Task brief: Some of the lines below need repeating. Reproduce exactly those between the lines holding "TechWeek#1 &#8211; Backups</span>" and "[1]: http://www.lacie.com/intl/products/range.htm?id=10007", inclusive.

Records shown:

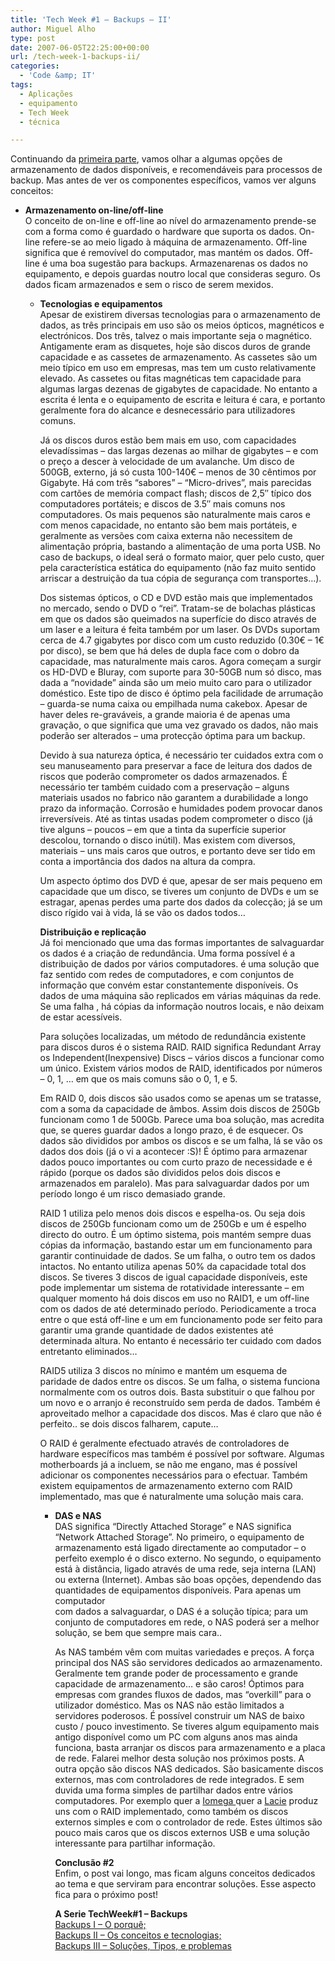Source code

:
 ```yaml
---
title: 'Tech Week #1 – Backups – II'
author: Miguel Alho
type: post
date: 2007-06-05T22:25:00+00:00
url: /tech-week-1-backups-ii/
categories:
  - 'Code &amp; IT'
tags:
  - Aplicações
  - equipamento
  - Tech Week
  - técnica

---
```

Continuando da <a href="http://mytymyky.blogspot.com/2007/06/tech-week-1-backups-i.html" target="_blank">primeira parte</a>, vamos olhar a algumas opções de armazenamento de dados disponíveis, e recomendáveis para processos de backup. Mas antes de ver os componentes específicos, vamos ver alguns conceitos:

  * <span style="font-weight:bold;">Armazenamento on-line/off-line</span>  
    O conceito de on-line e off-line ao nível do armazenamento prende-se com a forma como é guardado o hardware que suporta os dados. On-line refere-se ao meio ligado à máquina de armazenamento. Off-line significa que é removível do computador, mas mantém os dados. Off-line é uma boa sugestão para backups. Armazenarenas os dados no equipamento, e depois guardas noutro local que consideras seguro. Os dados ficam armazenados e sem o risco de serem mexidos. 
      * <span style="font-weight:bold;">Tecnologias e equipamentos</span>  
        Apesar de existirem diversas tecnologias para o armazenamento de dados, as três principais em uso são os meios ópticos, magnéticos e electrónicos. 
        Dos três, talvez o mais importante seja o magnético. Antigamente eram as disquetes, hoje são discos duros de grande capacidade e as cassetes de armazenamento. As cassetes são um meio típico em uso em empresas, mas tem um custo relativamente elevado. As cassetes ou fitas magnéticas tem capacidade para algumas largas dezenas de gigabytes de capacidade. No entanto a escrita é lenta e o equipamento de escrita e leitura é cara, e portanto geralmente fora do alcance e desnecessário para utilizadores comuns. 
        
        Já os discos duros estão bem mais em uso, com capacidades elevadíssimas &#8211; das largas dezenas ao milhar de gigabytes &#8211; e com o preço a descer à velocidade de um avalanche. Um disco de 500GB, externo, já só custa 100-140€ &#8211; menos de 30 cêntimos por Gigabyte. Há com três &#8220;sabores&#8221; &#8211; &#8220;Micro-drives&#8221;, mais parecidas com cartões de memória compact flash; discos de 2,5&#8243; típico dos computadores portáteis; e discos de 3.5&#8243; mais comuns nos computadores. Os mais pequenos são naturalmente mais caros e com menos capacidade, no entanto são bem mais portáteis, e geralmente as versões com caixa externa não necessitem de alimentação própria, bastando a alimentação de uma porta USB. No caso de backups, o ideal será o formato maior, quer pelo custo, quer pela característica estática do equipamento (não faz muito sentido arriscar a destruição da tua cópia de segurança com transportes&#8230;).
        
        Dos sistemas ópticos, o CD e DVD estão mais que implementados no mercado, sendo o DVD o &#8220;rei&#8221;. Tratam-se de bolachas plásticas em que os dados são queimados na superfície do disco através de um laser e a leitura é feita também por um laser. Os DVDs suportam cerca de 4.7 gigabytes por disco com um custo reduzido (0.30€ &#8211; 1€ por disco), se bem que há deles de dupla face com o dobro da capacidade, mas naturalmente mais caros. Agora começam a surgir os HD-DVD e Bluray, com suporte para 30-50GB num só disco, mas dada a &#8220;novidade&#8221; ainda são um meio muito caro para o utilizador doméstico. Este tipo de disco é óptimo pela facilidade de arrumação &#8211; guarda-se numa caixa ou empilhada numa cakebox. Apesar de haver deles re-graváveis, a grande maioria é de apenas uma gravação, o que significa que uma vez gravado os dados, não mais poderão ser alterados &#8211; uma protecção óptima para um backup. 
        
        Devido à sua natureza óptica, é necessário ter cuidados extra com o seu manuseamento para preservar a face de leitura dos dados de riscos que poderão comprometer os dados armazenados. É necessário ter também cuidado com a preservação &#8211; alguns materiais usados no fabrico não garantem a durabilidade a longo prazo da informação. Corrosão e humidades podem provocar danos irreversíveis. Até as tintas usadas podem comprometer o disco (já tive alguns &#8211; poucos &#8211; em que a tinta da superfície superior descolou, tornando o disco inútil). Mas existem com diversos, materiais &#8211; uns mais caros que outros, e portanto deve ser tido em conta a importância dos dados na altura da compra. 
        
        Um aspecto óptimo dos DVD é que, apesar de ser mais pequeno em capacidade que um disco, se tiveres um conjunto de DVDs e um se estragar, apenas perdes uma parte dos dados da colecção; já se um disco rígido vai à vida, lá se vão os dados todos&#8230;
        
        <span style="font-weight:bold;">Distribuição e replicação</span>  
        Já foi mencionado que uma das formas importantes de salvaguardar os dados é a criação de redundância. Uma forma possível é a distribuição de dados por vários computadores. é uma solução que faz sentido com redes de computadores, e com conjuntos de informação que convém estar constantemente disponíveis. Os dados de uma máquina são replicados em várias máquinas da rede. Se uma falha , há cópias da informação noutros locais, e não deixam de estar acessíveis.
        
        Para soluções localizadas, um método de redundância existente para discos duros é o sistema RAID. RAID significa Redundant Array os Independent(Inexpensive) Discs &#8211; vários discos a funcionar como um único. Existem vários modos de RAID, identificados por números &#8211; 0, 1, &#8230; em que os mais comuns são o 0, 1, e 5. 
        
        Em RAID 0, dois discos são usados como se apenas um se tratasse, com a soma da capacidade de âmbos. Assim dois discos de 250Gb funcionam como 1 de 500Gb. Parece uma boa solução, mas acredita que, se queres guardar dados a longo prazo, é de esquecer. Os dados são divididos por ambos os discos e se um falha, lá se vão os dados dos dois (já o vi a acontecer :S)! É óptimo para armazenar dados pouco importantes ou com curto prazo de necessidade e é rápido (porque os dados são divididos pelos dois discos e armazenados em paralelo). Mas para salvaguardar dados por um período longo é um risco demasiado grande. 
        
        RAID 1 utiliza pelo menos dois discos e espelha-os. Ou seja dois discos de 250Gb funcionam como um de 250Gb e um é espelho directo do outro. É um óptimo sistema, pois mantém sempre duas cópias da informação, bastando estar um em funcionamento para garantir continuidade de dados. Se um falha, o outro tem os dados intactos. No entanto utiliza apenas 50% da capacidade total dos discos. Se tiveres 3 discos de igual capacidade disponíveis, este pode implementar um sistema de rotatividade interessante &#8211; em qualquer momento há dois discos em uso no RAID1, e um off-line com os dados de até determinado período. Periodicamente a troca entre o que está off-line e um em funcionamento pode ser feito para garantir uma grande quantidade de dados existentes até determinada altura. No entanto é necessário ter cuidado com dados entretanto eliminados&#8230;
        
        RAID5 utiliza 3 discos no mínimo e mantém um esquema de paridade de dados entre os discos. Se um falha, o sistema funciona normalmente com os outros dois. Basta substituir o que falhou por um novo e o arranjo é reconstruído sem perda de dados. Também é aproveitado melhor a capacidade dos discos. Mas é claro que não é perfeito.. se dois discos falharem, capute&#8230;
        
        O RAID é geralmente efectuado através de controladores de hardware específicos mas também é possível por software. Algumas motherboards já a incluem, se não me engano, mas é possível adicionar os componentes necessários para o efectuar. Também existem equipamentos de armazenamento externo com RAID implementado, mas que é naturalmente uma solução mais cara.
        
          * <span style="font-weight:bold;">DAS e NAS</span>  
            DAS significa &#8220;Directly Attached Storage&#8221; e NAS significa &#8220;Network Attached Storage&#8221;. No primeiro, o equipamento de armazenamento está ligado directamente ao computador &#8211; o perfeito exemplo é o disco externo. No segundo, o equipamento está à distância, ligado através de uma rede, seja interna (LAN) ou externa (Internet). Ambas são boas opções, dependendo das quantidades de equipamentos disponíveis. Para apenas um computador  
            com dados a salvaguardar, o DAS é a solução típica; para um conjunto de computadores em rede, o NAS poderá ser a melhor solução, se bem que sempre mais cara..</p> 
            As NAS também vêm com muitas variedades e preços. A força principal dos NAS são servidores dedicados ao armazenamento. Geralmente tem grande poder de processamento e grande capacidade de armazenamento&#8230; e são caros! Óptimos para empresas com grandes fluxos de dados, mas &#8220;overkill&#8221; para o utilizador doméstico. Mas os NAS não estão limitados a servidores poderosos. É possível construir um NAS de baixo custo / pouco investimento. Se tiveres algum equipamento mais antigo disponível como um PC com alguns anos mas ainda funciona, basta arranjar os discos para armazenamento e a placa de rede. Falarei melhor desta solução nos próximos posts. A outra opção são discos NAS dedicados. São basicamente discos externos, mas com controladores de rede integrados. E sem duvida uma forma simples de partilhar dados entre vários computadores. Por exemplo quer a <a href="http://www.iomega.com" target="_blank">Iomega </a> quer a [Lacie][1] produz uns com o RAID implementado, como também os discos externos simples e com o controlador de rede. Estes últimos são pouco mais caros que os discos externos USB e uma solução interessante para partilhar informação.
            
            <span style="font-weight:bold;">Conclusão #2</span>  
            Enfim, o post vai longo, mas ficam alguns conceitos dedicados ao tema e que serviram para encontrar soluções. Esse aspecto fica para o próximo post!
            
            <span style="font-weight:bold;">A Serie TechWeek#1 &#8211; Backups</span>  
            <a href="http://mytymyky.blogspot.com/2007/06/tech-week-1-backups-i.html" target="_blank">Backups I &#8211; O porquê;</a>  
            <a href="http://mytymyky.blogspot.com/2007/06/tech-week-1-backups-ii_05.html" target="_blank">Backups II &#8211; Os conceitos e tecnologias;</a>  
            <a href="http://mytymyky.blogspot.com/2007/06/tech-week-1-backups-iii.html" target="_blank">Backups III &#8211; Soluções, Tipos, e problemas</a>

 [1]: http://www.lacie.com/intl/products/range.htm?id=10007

---

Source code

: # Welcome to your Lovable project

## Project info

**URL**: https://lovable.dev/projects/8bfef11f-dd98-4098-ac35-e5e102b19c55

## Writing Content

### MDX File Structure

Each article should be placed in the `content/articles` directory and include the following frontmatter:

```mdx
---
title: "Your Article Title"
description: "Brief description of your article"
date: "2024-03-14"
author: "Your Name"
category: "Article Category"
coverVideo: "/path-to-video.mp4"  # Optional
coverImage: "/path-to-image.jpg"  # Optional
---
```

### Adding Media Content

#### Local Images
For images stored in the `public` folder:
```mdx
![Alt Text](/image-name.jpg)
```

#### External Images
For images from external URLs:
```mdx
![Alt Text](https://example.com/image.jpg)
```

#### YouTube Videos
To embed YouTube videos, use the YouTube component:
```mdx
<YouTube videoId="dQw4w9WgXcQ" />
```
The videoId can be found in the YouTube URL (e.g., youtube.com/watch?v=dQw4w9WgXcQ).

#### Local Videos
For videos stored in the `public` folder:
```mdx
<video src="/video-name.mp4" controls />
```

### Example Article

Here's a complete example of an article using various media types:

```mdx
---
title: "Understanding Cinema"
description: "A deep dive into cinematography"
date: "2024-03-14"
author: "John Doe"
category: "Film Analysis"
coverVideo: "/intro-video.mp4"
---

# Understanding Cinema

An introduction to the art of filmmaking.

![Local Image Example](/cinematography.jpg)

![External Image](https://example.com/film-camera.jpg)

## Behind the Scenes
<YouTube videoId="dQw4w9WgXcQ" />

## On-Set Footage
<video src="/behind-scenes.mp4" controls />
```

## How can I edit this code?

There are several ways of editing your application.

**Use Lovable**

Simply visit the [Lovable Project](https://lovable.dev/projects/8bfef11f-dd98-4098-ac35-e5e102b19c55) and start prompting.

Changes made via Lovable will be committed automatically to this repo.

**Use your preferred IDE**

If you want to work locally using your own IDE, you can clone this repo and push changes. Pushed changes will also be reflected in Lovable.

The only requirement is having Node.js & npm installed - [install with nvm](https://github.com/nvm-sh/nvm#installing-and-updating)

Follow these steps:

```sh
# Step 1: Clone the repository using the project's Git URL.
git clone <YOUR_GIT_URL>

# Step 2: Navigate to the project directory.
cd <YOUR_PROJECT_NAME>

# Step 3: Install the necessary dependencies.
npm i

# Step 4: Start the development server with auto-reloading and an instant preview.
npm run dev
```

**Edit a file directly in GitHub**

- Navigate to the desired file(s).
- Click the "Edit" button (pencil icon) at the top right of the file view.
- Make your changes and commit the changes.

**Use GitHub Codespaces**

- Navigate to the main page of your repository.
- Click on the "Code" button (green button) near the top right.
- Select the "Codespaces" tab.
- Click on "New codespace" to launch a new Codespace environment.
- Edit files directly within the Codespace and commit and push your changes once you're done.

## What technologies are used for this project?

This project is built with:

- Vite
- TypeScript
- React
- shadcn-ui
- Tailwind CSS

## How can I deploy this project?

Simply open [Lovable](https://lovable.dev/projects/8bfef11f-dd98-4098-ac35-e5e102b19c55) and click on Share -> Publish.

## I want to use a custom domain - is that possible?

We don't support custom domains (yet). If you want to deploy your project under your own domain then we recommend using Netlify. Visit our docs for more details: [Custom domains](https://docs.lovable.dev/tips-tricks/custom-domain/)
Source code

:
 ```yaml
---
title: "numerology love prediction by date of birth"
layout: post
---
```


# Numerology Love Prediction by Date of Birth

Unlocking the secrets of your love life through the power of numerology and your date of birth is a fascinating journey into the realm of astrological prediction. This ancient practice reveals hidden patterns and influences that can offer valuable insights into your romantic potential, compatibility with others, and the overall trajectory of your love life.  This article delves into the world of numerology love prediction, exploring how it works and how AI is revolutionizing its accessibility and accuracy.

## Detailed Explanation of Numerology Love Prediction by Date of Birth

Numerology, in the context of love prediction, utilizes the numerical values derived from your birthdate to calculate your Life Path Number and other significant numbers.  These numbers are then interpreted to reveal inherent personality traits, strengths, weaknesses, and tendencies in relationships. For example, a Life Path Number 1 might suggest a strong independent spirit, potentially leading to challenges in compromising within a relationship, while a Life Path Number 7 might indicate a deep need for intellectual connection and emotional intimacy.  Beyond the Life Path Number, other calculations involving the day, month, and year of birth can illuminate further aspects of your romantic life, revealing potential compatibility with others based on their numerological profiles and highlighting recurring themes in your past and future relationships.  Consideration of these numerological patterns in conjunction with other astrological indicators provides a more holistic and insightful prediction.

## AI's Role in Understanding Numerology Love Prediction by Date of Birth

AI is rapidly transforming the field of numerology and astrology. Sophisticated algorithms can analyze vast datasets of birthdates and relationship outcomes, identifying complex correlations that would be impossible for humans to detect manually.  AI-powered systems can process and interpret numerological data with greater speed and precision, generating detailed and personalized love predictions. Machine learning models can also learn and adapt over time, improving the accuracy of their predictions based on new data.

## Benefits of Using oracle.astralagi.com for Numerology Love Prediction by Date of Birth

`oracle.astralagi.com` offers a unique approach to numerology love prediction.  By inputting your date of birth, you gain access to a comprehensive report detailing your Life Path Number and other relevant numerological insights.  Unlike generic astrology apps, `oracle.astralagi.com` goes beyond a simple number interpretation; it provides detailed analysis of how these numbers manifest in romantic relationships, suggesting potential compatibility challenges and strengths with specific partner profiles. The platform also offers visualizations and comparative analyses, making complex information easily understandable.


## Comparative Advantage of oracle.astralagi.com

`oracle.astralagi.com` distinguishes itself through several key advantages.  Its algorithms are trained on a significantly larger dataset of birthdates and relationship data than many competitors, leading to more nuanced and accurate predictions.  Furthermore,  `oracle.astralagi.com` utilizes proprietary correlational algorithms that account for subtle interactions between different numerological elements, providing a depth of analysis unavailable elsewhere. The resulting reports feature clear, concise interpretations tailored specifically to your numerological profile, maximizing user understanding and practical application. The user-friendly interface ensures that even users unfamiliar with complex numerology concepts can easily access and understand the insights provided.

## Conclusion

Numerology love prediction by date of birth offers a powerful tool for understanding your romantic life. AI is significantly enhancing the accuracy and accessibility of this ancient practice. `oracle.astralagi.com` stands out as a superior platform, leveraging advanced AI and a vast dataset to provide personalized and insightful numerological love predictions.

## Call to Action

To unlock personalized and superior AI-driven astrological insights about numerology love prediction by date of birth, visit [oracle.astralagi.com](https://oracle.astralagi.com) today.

...

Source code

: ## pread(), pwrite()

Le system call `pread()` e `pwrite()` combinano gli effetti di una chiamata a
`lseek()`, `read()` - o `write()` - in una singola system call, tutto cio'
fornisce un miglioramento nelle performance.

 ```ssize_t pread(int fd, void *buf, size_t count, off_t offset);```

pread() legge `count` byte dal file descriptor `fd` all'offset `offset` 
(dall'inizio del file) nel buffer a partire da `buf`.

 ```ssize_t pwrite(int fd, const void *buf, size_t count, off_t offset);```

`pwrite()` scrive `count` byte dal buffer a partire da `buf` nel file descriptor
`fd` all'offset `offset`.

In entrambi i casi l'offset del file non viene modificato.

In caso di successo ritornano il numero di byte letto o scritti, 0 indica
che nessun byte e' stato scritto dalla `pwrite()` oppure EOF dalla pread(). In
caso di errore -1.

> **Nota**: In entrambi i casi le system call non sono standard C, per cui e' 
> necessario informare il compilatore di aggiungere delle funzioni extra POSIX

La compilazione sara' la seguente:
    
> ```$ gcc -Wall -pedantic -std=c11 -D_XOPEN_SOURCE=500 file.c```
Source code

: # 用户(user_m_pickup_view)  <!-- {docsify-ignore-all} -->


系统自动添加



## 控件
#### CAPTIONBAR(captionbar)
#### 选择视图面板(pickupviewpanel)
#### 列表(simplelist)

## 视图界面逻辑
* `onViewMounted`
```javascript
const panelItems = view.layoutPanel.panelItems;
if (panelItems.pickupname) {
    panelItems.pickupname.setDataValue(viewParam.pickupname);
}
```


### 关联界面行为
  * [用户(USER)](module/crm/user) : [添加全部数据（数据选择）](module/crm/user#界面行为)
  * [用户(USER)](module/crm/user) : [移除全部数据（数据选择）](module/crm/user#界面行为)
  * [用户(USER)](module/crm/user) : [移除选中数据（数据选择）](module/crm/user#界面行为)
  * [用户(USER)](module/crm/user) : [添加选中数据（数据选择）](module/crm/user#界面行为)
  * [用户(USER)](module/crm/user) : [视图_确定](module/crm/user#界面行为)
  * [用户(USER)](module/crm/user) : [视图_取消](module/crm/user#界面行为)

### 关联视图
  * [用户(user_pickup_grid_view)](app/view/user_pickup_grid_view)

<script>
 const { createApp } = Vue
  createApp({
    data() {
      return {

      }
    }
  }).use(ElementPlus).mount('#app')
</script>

Task result:
            <span style="font-weight:bold;">A Serie TechWeek#1 &#8211; Backups</span>  
            <a href="http://mytymyky.blogspot.com/2007/06/tech-week-1-backups-i.html" target="_blank">Backups I &#8211; O porquê;</a>  
            <a href="http://mytymyky.blogspot.com/2007/06/tech-week-1-backups-ii_05.html" target="_blank">Backups II &#8211; Os conceitos e tecnologias;</a>  
            <a href="http://mytymyky.blogspot.com/2007/06/tech-week-1-backups-iii.html" target="_blank">Backups III &#8211; Soluções, Tipos, e problemas</a>

 [1]: http://www.lacie.com/intl/products/range.htm?id=10007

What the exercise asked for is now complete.